An operator-based proof of Heisenberg’s uncertainty principle: σₓ² σₖ² ≥ 1/4

It’s all so uncertain…

The Heisenberg uncertainty principle is a mathematical idea that is ubiquitous in both quantum physics and signal processing theory, and by extension nearly all of the natural world. It has a fascinating interpretation in quantum physics that pertains to the inability to simultaneously and precisely measure physical quantities of a single particle that are Fourier-conjugate in nature, the textbook examples of which are position and momentum. It also underlies the entire field of wavelet analysis, which unsurprisingly owes most of its existence to theoretical advances in quantum mechanics due to (among many others) Heisenberg, Weyl and Schrödinger. In this post, I demonstrate yet another use of the similarity relations between the position and derivative operators ($\hat{X}$ and $\hat{D}_X$) that I described in an earlier post, to derive a proof of the uncertainty principle (that has specifically been attributed to Hermann Weyl).

Preliminaries

As a recap of the preliminaries of the previous post, the functions of interest (continuous ‘signals’ in signal processing, or wave functions in quantum mechanics) reside in the Hilbert space of square-integrable functions: $\mathcal{H} = \left\{f:\mathbb{R} \rightarrow\mathbb{C}\left|\int_\mathbb{R} dx\left|f(x)\right|^2 < \infty\right.\right\}$. The position and derivative operators are defined by: $\hat{X}(x, x^\prime)f(x^\prime) = xf(x)$ and $\hat{D}_X(x, x^\prime)f(x^\prime) = \left.\frac{df}{dx^\prime}\right|_{x^\prime = x}$. The extension to higher dimensions is straightforward.
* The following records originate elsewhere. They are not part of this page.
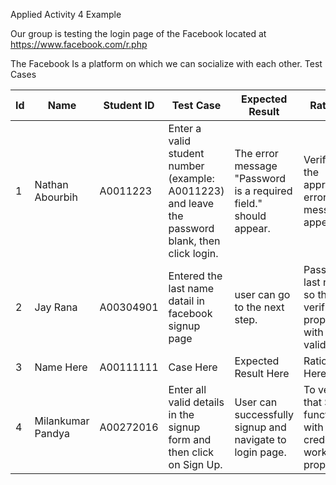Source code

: Applied Activity 4 Example

Our group is testing the login page of the Facebook located at https://www.facebook.com/r.php

The Facebook Is a platform on which we can socialize with each other.
Test Cases

Id | Name | Student ID | Test Case | Expected Result | Rationale | Technique
--- | --- | --- | --- | --- | --- | ---
1 |Nathan Abourbih|A0011223|Enter a valid student number (example: A0011223) and leave the password blank, then click login.|The error message "Password is a required field." should appear.|Verify that the appropriate error message appears.|Error Guessing				
2 | Jay Rana  | A00304901  | Entered the last name datail in facebook signup page | user can go to the next step. | Passed the last name so that it verifies properly with the validation.  | State Transitioning
3|Name Here|A00111111|Case Here|Expected Result Here|Rationale Here|Type Here
4 | Milankumar Pandya | A00272016 | Enter all valid details in the signup form and then click on Sign Up.|User can successfully signup and navigate to login page. | To verify that Sign Up functionality with correct credentials works properly. | State Transitioning
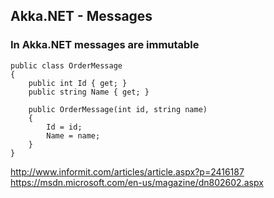 ## Akka.NET - Messages

### In Akka.NET messages are **immutable**

    public class OrderMessage
    {
        public int Id { get; }
        public string Name { get; }

        public OrderMessage(int id, string name)
        {
            Id = id;
            Name = name;
        }
    }

http://www.informit.com/articles/article.aspx?p=2416187
https://msdn.microsoft.com/en-us/magazine/dn802602.aspx
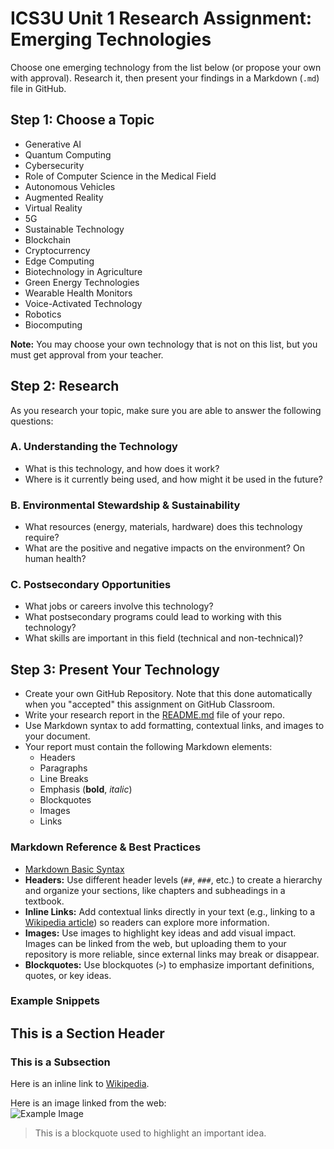 # ICS3U Unit 1 Research Assignment: Emerging Technologies

Choose one emerging technology from the list below (or propose your own with approval). Research it, then present your findings in a Markdown (`.md`) file in GitHub.

## Step 1: Choose a Topic
- Generative AI  
- Quantum Computing  
- Cybersecurity  
- Role of Computer Science in the Medical Field  
- Autonomous Vehicles  
- Augmented Reality  
- Virtual Reality  
- 5G  
- Sustainable Technology  
- Blockchain  
- Cryptocurrency  
- Edge Computing  
- Biotechnology in Agriculture  
- Green Energy Technologies  
- Wearable Health Monitors  
- Voice-Activated Technology  
- Robotics  
- Biocomputing  

**Note:** You may choose your own technology that is not on this list, but you must get approval from your teacher.

## Step 2: Research
As you research your topic, make sure you are able to answer the following questions:

### A. Understanding the Technology
- What is this technology, and how does it work?  
- Where is it currently being used, and how might it be used in the future?  

### B. Environmental Stewardship & Sustainability
- What resources (energy, materials, hardware) does this technology require?  
- What are the positive and negative impacts on the environment? On human health?  

### C. Postsecondary Opportunities
- What jobs or careers involve this technology?  
- What postsecondary programs could lead to working with this technology?  
- What skills are important in this field (technical and non-technical)?  

## Step 3: Present Your Technology
- Create your own GitHub Repository. Note that this done automatically when you "accepted" this assignment on GitHub Classroom.
- Write your research report in the [README.md](README.md) file of your repo.
- Use Markdown syntax to add formatting, contextual links, and images to your document.
- Your report must contain the following Markdown elements:
  - Headers
  - Paragraphs  
  - Line Breaks  
  - Emphasis (**bold**, *italic*)  
  - Blockquotes  
  - Images  
  - Links  

### Markdown Reference & Best Practices
- [Markdown Basic Syntax](https://www.markdownguide.org/basic-syntax/)
- **Headers:** Use different header levels (`##`, `###`, etc.) to create a hierarchy and organize your sections, like chapters and subheadings in a textbook.  
- **Inline Links:** Add contextual links directly in your text (e.g., linking to a [Wikipedia article](https://en.wikipedia.org/wiki/Main_Page)) so readers can explore more information.  
- **Images:** Use images to highlight key ideas and add visual impact. Images can be linked from the web, but uploading them to your repository is more reliable, since external links may break or disappear.  
- **Blockquotes:** Use blockquotes (`>`) to emphasize important definitions, quotes, or key ideas.  

### Example Snippets
## This is a Section Header
### This is a Subsection

Here is an inline link to [Wikipedia](https://en.wikipedia.org/wiki/Main_Page).

Here is an image linked from the web:  
![Example Image](https://upload.wikimedia.org/wikipedia/commons/thumb/4/48/Markdown-mark.svg/120px-Markdown-mark.svg.png)

> This is a blockquote used to highlight an important idea.
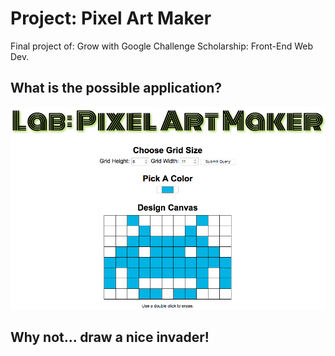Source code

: # Project: Pixel Art Maker
Final project of: Grow with Google Challenge Scholarship: Front-End Web Dev.

## What is the possible application?

![Screen-Shot-Demo](https://github.com/Fabio-Ottaviani-Dev/FEND/blob/master/Projects/01-pixel-art-maker/screenshot/Screen-Shot-Demo-Pixel-Art.png)

## Why not... draw a nice invader!

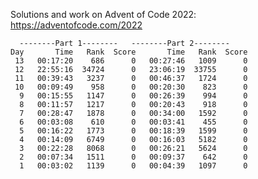 Solutions and work on Advent of Code 2022:
https://adventofcode.com/2022

	  --------Part 1--------   --------Part 2--------
    Day       Time   Rank  Score       Time   Rank  Score
     13   00:17:20    686      0   00:27:46   1009      0
     12   22:55:16  34724      0   23:06:19  33755      0
     11   00:39:43   3237      0   00:46:37   1724      0
     10   00:09:49    958      0   00:20:30    823      0
      9   00:15:55   1147      0   00:26:39    994      0
      8   00:11:57   1217      0   00:20:43    918      0
      7   00:28:47   1878      0   00:34:00   1592      0
      6   00:03:08    610      0   00:03:41    455      0
      5   00:16:22   1773      0   00:18:39   1599      0
      4   00:14:09   6749      0   00:16:03   5182      0
      3   00:22:28   8068      0   00:26:21   5624      0
      2   00:07:34   1511      0   00:09:37    642      0
      1   00:03:02   1139      0   00:04:39   1097      0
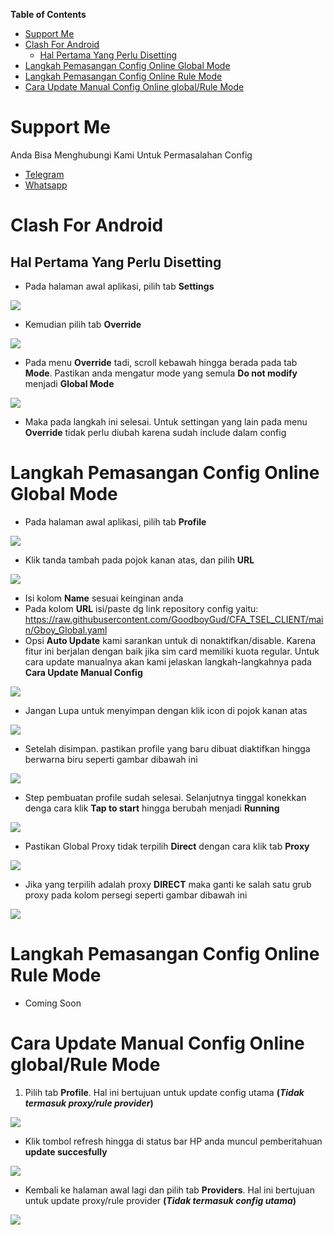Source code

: **Table of Contents**

- [Support Me](#support-me)
- [Clash For Android](#clash-for-android)
  - [Hal Pertama Yang Perlu Disetting](#hal-pertama-yang-perlu-disetting)
- [Langkah Pemasangan Config Online Global Mode](#langkah-pemasangan-config-online-global-mode)
- [Langkah Pemasangan Config Online Rule Mode](#langkah-pemasangan-config-online-rule-mode)
- [Cara Update Manual Config Online global/Rule Mode](#cara-update-manual-config-online-global/rule-mode)


# Support Me
Anda Bisa Menghubungi Kami Untuk Permasalahan Config
- [Telegram](https://t.me/AfthonPc)
- [Whatsapp](https://wa.me/6285334821022)


# Clash For Android

## Hal Pertama Yang Perlu Disetting

- Pada halaman awal aplikasi, pilih tab **Settings**

<img src="https://raw.githubusercontent.com/GoodboyGud/CFA_TSEL_CLIENT/main/assets/setting1.jpg" border="0">

- Kemudian pilih tab **Override**

<img src="https://raw.githubusercontent.com/GoodboyGud/CFA_TSEL_CLIENT/main/assets/setting2.jpg" border="0">

- Pada menu **Override** tadi, scroll kebawah hingga berada pada tab **Mode**. Pastikan anda mengatur mode yang semula **Do not modify** menjadi **Global Mode**

<img src="https://raw.githubusercontent.com/GoodboyGud/CFA_TSEL_CLIENT/main/assets/setting3.jpg" border="0">

- Maka pada langkah ini selesai. Untuk settingan yang lain pada menu **Override** tidak perlu diubah karena sudah include dalam config


# Langkah Pemasangan Config Online Global Mode

- Pada halaman awal aplikasi, pilih tab **Profile**

<img src="https://raw.githubusercontent.com/GoodboyGud/CFA_TSEL_CLIENT/main/assets/import1.jpg" border="0">

- Klik tanda tambah pada pojok kanan atas, dan pilih **URL**

<img src="https://raw.githubusercontent.com/GoodboyGud/CFA_TSEL_CLIENT/main/assets/import2.jpg" border="0">

- Isi kolom **Name** sesuai keinginan anda
- Pada kolom **URL** isi/paste dg link repository config yaitu: https://raw.githubusercontent.com/GoodboyGud/CFA_TSEL_CLIENT/main/Gboy_Global.yaml
- Opsi **Auto Update** kami sarankan untuk di nonaktifkan/disable. Karena fitur ini berjalan dengan baik jika sim card memiliki kuota regular. Untuk cara update manualnya akan kami jelaskan langkah-langkahnya pada **Cara Update Manual Config**

<img src="https://raw.githubusercontent.com/GoodboyGud/CFA_TSEL_CLIENT/main/assets/import3.jpg" border="0">

- Jangan Lupa untuk menyimpan dengan klik icon di pojok kanan atas

<img src="https://raw.githubusercontent.com/GoodboyGud/CFA_TSEL_CLIENT/main/assets/import4.jpg" border="0">

- Setelah disimpan. pastikan profile yang baru dibuat diaktifkan hingga berwarna biru seperti gambar dibawah ini

<img src="https://raw.githubusercontent.com/GoodboyGud/CFA_TSEL_CLIENT/main/assets/import5.jpg" border="0">

- Step pembuatan profile sudah selesai. Selanjutnya tinggal konekkan denga cara klik **Tap to start** hingga berubah menjadi **Running**

<img src="https://raw.githubusercontent.com/GoodboyGud/CFA_TSEL_CLIENT/main/assets/active1.jpg" border="0">

- Pastikan Global Proxy tidak terpilih **Direct** dengan cara klik tab **Proxy**

<img src="https://raw.githubusercontent.com/GoodboyGud/CFA_TSEL_CLIENT/main/assets/active2.jpg" border="0">

- Jika yang terpilih adalah proxy **DIRECT** maka ganti ke salah satu grub proxy pada kolom persegi seperti gambar dibawah ini

<img src="https://raw.githubusercontent.com/GoodboyGud/CFA_TSEL_CLIENT/main/assets/active3.jpg" border="0">


# Langkah Pemasangan Config Online Rule Mode

- Coming Soon



# Cara Update Manual Config Online global/Rule Mode

1. Pilih tab **Profile**. Hal ini bertujuan untuk update config utama **(_Tidak termasuk proxy/rule provider_)**

<img src="https://raw.githubusercontent.com/GoodboyGud/CFA_TSEL_CLIENT/main/assets/update1.jpg" border="0">

- Klik tombol refresh hingga di status bar HP anda muncul pemberitahuan **update succesfully**

<img src="https://raw.githubusercontent.com/GoodboyGud/CFA_TSEL_CLIENT/main/assets/update2.jpg" border="0">

- Kembali ke halaman awal lagi dan pilih tab **Providers**. Hal ini bertujuan untuk update proxy/rule provider **(_Tidak termasuk config utama_)**

<img src="https://raw.githubusercontent.com/GoodboyGud/CFA_TSEL_CLIENT/main/assets/update3.jpg" border="0">
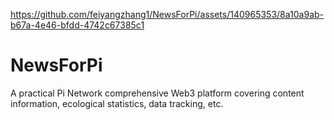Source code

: 

https://github.com/feiyangzhang1/NewsForPi/assets/140965353/8a10a9ab-b67a-4e46-bfdd-4742c67385c1

# NewsForPi
A practical Pi Network comprehensive Web3 platform covering content information, ecological statistics, data tracking, etc. 
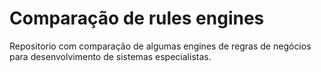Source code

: # Comparação de rules engines

Repositorio com comparação de algumas engines de regras de negócios para desenvolvimento de sistemas especialistas.
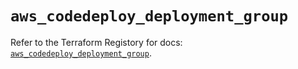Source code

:# `aws_codedeploy_deployment_group`

Refer to the Terraform Registory for docs: [`aws_codedeploy_deployment_group`](https://www.terraform.io/docs/providers/aws/r/codedeploy_deployment_group).
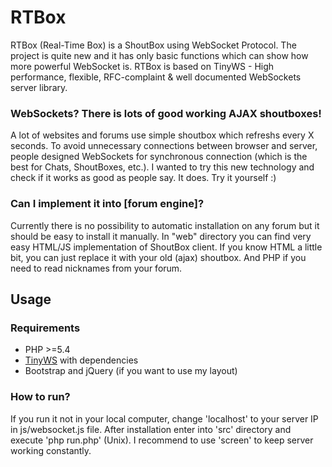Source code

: # RTBox

RTBox (Real-Time Box) is a ShoutBox using WebSocket Protocol. The project is quite new and it has only basic functions which can show how more powerful WebSocket is. 
RTBox is based on TinyWS - High performance, flexible, RFC-complaint & well documented WebSockets server library.

### WebSockets? There is lots of good working AJAX shoutboxes!
A lot of websites and forums use simple shoutbox which refreshs every X seconds. To avoid unnecessary connections between browser and server, people designed WebSockets for synchronous connection (which is the best for Chats, ShoutBoxes, etc.).
I wanted to try this new technology and check if it works as good as people say. It does. Try it yourself :)


### Can I implement it into [forum engine]?
Currently there is no possibility to automatic installation on any forum but it should be easy to install it manually. In "web" directory you can find very easy HTML/JS implementation of ShoutBox client. If you know HTML a little bit, you can just replace it with your old (ajax) shoutbox.
And PHP if you need to read nicknames from your forum. 

## Usage
### Requirements
  * PHP >=5.4
  * [TinyWS](https://github.com/kiler129/TinyWs) with dependencies
  * Bootstrap and jQuery (if you want to use my layout)

### How to run?
If you run it not in your local computer, change 'localhost' to your server IP in js/websocket.js file.
After installation enter into 'src' directory and execute 'php run.php' (Unix). I recommend to use 'screen' to keep server working constantly.
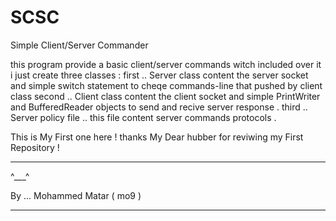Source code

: SCSC
====

Simple Client/Server Commander


  this program provide a basic client/server commands witch included over it 
i just create three classes :
first .. Server class content the server socket and simple switch statement to cheqe commands-line that pushed by client class 
second .. Client class content the client socket and simple PrintWriter and BufferedReader objects to send and recive server response .
third .. Server policy file .. this file content server commands protocols .

This is My First one here !
thanks  My Dear hubber for reviwing my First Repository !
****************************************************************************************************************************

^___^

By ... Mohammed Matar ( mo9 )

****************************************************************************************************************************
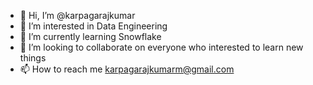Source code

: - 👋 Hi, I’m @karpagarajkumar
- 👀 I’m interested in Data Engineering
- 🌱 I’m currently learning Snowflake 
- 💞️ I’m looking to collaborate on everyone who interested to learn new things
- 📫 How to reach me karpagarajkumarm@gmail.com

<!---
karpagarajkumar/karpagarajkumar is a ✨ special ✨ repository because its `README.md` (this file) appears on your GitHub profile.
You can click the Preview link to take a look at your changes.
--->
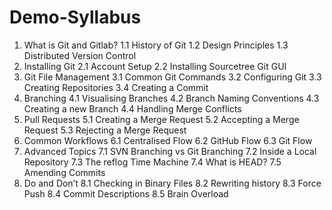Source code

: # Demo-Syllabus
1. What is Git and Gitlab?
1.1 History of Git
1.2 Design Principles
1.3 Distributed Version Control
2. Installing Git
2.1 Account Setup
2.2 Installing Sourcetree Git GUI
3. Git File Management
3.1 Common Git Commands
3.2 Configuring Git
3.3 Creating Repositories
3.4 Creating a Commit
4. Branching
4.1 Visualising Branches
4.2 Branch Naming Conventions
4.3 Creating a new Branch
4.4 Handling Merge Conflicts
5. Pull Requests
5.1 Creating a Merge Request
5.2 Accepting a Merge Request
5.3 Rejecting a Merge Request
6. Common Workflows
6.1 Centralised Flow
6.2 GitHub Flow
6.3 Git Flow
7. Advanced Topics
7.1 SVN Branching vs Git Branching
7.2 Inside a Local Repository
7.3 The reflog Time Machine
7.4 What is HEAD?
7.5 Amending Commits
8. Do and Don’t
8.1 Checking in Binary Files
8.2 Rewriting history
8.3 Force Push
8.4 Commit Descriptions
8.5 Brain Overload
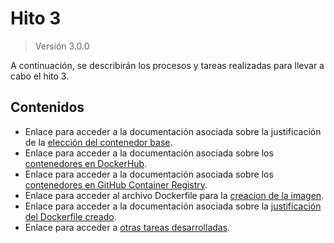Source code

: # Hito 3

> Versión 3.0.0

A continuación, se describirán los procesos y tareas realizadas para llevar a cabo el hito 3.

## Contenidos

- Enlace para acceder a la documentación asociada sobre la justificación de la [elección del contenedor base](hito3-justificaci%C3%B3n-contenedor.md).
- Enlace para acceder a la documentación asociada sobre los [contenedores en DockerHub](hito3-update-and-push.md).
- Enlace para acceder a la documentación asociada sobre los [contenedores en GitHub Container Registry](hito3-ghcr.md).
- Enlace para acceder al archivo Dockerfile para la [creacion de la imagen](./../../../Dockerfile).
- Enlace para acceder a la documentación asociada sobre la [justificación del Dockerfile creado](hito3-dockerfile.md).
- Enlace para acceder a [otras tareas desarrolladas](others.md).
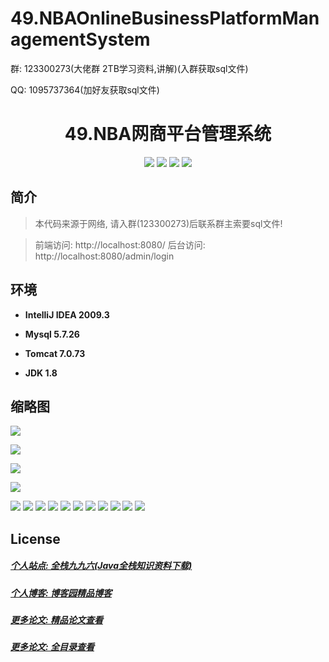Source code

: 
# 49.NBAOnlineBusinessPlatformManagementSystem

<p>群: 123300273(大佬群 2TB学习资料,讲解)(入群获取sql文件)</p>
<p>QQ: 1095737364(加好友获取sql文件)</p>

<p><h1 align="center">49.NBA网商平台管理系统</h1></p>


<p align="center">
	<img src="https://img.shields.io/badge/jdk-1.8-orange.svg"/>
    <img src="https://img.shields.io/badge/spring-5.x-lightgrey.svg"/>
    <img src="https://img.shields.io/badge/springmvc-3.x-blue.svg"/>
    <img src="https://img.shields.io/badge/mybatis-3.x-blue.svg"/>
</p>

## 简介


> 本代码来源于网络, 请入群(123300273)后联系群主索要sql文件!

> 前端访问: http://localhost:8080/
> 后台访问: http://localhost:8080/admin/login


## 环境

- <b>IntelliJ IDEA 2009.3</b>

- <b>Mysql 5.7.26</b>

- <b>Tomcat 7.0.73</b>

- <b>JDK 1.8</b>


## 缩略图

![](https://img2020.cnblogs.com/blog/588112/202110/588112-20211020234912620-1533623868.png)

![](https://img2020.cnblogs.com/blog/588112/202110/588112-20211020234924502-812373766.png)

![](https://img2020.cnblogs.com/blog/588112/202110/588112-20211020234930141-184707469.png)

![](https://img2020.cnblogs.com/blog/588112/202110/588112-20211020234936448-713516412.png)

![](https://img2020.cnblogs.com/blog/588112/202110/588112-20211020234941351-1366823151.png)
![](https://img2020.cnblogs.com/blog/588112/202110/588112-20211020234945980-832781948.png)
![](https://img2020.cnblogs.com/blog/588112/202110/588112-20211020234951347-1030017010.png)
![](https://img2020.cnblogs.com/blog/588112/202110/588112-20211020234956258-771885228.png)
![](https://img2020.cnblogs.com/blog/588112/202110/588112-20211020235001357-1839307535.png)
![](https://img2020.cnblogs.com/blog/588112/202110/588112-20211020235006447-816899089.png)
![](https://img2020.cnblogs.com/blog/588112/202110/588112-20211020235011502-1034812303.png)
![](https://img2020.cnblogs.com/blog/588112/202110/588112-20211020235016387-928236315.png)
![](https://img2020.cnblogs.com/blog/588112/202110/588112-20211020235020563-2028074867.png)
![](https://img2020.cnblogs.com/blog/588112/202110/588112-20211020235024747-987288670.png)
![](https://img2020.cnblogs.com/blog/588112/202110/588112-20211020235028925-1386659179.png)

## License

##### [个人站点: 全栈九九六(Java全栈知识资料下载)](https://www.blog996.com/)
##### [个人博客: 博客园精品博客](https://www.cnblogs.com/yysbolg/)
##### [更多论文: 精品论文查看](https://www.cnblogs.com/yysbolg/category/1886262.html)
##### [更多论文: 全目录查看](https://www.blog996.com/md/2021-09-22-1632317852192.html)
It’s worth noting in addition that while the linear operator $\hat{X}$ is self-adjoint or Hermitian (i.e., corresponds to a physical measureable in quantum mechanics), $\hat{D}_X$ is not. This can be seen in two equivalent ways:

1) For any $f \in \mathcal{H}$, by writing out the integrals $f^\dagger \left(\hat{D}_X f\right)$ and $\left(\hat{D}_X f\right)^\dagger f = f^\dagger \hat{D}_X^\dagger f$ in long form to show that $\hat{D}_X^\dagger = -\hat{D}_X \neq \hat{D}_X$, and …

2) recognizing that $e^{\iota kx}$ is an eigenfunction of $\hat{D}_X$ with an imaginary eigenvalue $\iota k$, which means that $\hat{D}_X$ cannot correspond to a physical measureable quantity, which are real numbers.

Having established this, the similarity relations that I derived in the earlier post are: \(\begin{align} \hat{D}_X &= -\iota \mathcal{F} \hat{X} \mathcal{F}^{-1} \label{eq.rel1} \\ \hat{D}_X &= \iota \mathcal{F}^{-1} \hat{X} \mathcal{F} \label{eq.rel2} \end{align}\)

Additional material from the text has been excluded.